After the war and the October Revolution, many professors from the Russian universities came to Belgrade and they raised the level of education at Belgrade University to a higher degree, and made the University an educational institution of a worldwide renown. The ideas of the October Revolution, however, started spreading at the University. The authorities energetically reacted to this. The autonomy of the University was grossly violated then. It has been recorded that in 1935 after the demonstrations of progressive students, the police entered the Law School, where the students were, murdered one student and arrested a few others and sent them to prisoner camps. Ivan Djaja, the Chancellor of the University, resigned then. Contrary to the anonymous individuals of our day, the Chancellors of those times were people of high morals and eminent experts known worldwide. Then the war broke out again.

After the war, everything changed. Some other people came - the rule of the people came. The people's rule did everything it could to reduce the autonomy of the University to the smallest possible degree. First, it expropriated the whole property of the University, which is a unique case, since the state, as the founder of the University, first took away its own property, and then appropriated it. The next step naturally proceeded from the previous one. The University in Belgrade was divided into two parts: Belgrade University and the University of Arts. Led by its ideology, rejecting all different opinions, the state authorities introduced new subjects, such as Civil defence and Marxism. Later on, when they realized that the Soviet path to socialism was not the Yugoslav as well, they used all their creative abilities and came to an ingenious solution - socialist self-management. Of course, that new form of socio-political-production relations pervaded all aspects of the society, including the university. The workers' councils and the motto "everybody knows everything" enabled the cleaning ladies and the janitors to decide together with the academicians about the salaries, the distribution of apartments and the problems of heating.

However, very few people mentioned the autonomy at that time, since, professedly, the employees at the university decided themselves about the problems at the university, and that, in fact, was the autonomy.

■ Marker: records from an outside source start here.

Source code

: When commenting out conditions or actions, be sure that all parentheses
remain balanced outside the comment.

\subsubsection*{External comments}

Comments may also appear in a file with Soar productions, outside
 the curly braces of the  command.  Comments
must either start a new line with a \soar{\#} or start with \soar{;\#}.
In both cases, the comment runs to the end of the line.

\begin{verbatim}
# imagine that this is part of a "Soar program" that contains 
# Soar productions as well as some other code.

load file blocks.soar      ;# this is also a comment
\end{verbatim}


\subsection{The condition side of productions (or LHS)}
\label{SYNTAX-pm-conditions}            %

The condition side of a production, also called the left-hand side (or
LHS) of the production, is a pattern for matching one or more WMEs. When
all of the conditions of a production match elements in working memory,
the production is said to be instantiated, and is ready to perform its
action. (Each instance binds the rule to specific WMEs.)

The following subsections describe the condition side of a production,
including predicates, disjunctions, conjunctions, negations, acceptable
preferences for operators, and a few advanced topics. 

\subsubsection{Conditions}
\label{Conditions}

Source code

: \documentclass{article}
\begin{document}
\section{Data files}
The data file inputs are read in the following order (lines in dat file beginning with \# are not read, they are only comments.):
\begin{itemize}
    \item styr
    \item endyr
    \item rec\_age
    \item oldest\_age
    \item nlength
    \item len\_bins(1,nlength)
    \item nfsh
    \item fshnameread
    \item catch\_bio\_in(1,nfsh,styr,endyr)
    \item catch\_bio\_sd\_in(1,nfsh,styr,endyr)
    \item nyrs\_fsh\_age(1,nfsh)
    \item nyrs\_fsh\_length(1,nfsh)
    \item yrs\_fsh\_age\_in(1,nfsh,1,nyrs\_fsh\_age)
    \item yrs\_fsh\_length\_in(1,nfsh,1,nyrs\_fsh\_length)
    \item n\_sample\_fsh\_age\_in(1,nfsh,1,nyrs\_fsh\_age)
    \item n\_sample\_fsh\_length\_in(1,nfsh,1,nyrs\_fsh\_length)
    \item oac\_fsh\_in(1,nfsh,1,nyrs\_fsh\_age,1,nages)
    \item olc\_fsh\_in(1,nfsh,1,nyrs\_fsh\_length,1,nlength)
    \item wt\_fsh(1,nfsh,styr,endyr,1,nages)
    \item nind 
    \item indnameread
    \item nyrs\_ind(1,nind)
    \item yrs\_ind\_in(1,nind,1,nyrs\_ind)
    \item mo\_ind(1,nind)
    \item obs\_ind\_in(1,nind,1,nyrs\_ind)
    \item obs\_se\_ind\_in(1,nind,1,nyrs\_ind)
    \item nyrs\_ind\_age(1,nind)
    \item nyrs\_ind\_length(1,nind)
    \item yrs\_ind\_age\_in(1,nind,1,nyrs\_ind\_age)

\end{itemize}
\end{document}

From such a state of formally great, but really nonexistent autonomy, we come to the present time. Today the relations between the founder, i.e. the Republic, and the university are regulated by the University Law, which was passed after the Student Protest '92. That law formally established the nonexistence of the autonomy, which had been hidden behind the disguise of self-management earlier.

First of all, the conditions concerning the founding of the university were not regulated by that law. Namely, the founder is the Republic (obligatorily), but the university can be founded by physical and by juristic persons as well. However, the conditions which must be fulfilled by the founder and the procedure of establishing the university were not precisely determined by the law, in which way many possibilities for bribe and blackmail have been left. The autonomy defined at the beginning can hardly be achieved in this way.

Another thing that is contrary to the autonomy is the way the managing and expert organs at the university are organized.

According to the law, the managing organs at the university are the Chancellor and the Council. The University Council consists of two times as many members as there are institutions constituting the university. Those institutions can be schools, institutes and libraries. Half of the members of the council are elected by the Scientific-educational school councils, whereas the second half are elected by the founder. The expert organ at the university is the Scientific-educational Council, or the Educational-artistic Council, which consist of the deans of the schools and the managers of the institutes or libraries which constitute the university.

According to the law, the University Council has the jurisdiction in the following activities:

1) it makes the statute of the university
2) it makes decisions about the investing of the university funds
3) it approves the financial plan, the reports about the work and yearly account of the university
4) it discusses the questions of the students' standard and gives suggestions to the authorized organs for the improvement in that area
5) it makes the program of activities at the university
6) it makes the acts about the establishment of the university centers and university departments
7) it acknowledges the statutes of the schools
8) it makes the decision about the announcing of honorary PhD titles
9) it makes the decision about the establishing of an institution the founder of which is the university
10) it elects and dismisses the Chancellor and the Vice-Chancellor of the university
11) it elects the president of the council
12) it elects the general secretary of the university and
13) performs its other duties determined in the statute of the university.

In what way are these regulations contrary to the autonomy of the university? First, the half of the members of the Council who are elected by the founder need not be people from the university, or even people with university education. They are merely people chosen by the will of the founder, and you will certainly agree that people outside the university cannot make such important decisions as they are legally bound to make.

Second, the founder, through the Council, directly influences the program of university studies, the statute and the appointing of the Chancellor and the Vice-Chancellor, in which way the autonomy of the university is completely denied. If the founder of the university is the Republic, the half of the members of the Council are elected by the Government.

Therefore, the appointing of the Council members depends on the results of elections and the ability of certain parties or coalitions to form the Government. In this way the Government, i.e. the party or coalition which has formed the government can, using only legal regulations, have both spiritual and secular influence on the university.

As for the student representatives, the law is not strict, which means that it depends on the university statute whether there is or there is not the representative of the students. The student representative is a member of the Scientific-educational, or Educational-artistic Council and he has the function of the Student Vice-Chancellor. However, he, as well as the Chancellor, is elected by the University Council, which is an absurd procedure. He, therefore, is not the representative of the students, but a formally displayed figure serving only to make it appear outwardly that there exists some communication and coordinated work between the professors and the students. Bearing in mind these facts, we should not be surprised by the behaviour of the present Student Vice-Chancellor of Belgrade University, since, after all, he had to be elected by the majority of the Council members, and we have already learned how they are appointed. This is an additional proof of the nonexistence of the autonomy of the university.

Student organizations are in a similar position. According to the law, they can be freely formed, but owing to the Council and the Chancellor, according to some invented regulations, certain organizations can and others cannot be registered. In this way, the basic human rights, as well as the principles of the autonomy, are violated.

It should not be forgotten that education and the freedom of thought are the greatest treasure of a nation. They must not be manipulated by any political or social organizations. The program of education is the primary concern of a nation and it must be agreed upon by all social and political organizations. In the present situation, the agreement on this important issue does not exist.